WORK REQUEST: Copy word for word each line from the one that has "Heuristik zur Bewertung" to the last line of the records, with no other lines.

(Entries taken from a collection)
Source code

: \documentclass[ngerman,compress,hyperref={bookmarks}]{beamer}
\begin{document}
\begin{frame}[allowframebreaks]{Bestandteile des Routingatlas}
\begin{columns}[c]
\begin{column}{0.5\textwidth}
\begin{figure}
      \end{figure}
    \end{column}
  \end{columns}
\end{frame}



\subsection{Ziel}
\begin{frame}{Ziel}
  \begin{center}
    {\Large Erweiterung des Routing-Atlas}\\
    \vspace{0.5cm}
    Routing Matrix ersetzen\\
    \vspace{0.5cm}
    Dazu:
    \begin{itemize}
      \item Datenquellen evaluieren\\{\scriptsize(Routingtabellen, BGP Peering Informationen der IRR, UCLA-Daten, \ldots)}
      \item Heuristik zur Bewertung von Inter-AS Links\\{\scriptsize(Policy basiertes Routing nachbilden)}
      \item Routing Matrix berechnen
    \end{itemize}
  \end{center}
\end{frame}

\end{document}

EXERCISE RESPONSE:
      \item Heuristik zur Bewertung von Inter-AS Links\\{\scriptsize(Policy basiertes Routing nachbilden)}
      \item Routing Matrix berechnen
    \end{itemize}
  \end{center}
\end{frame}

\end{document}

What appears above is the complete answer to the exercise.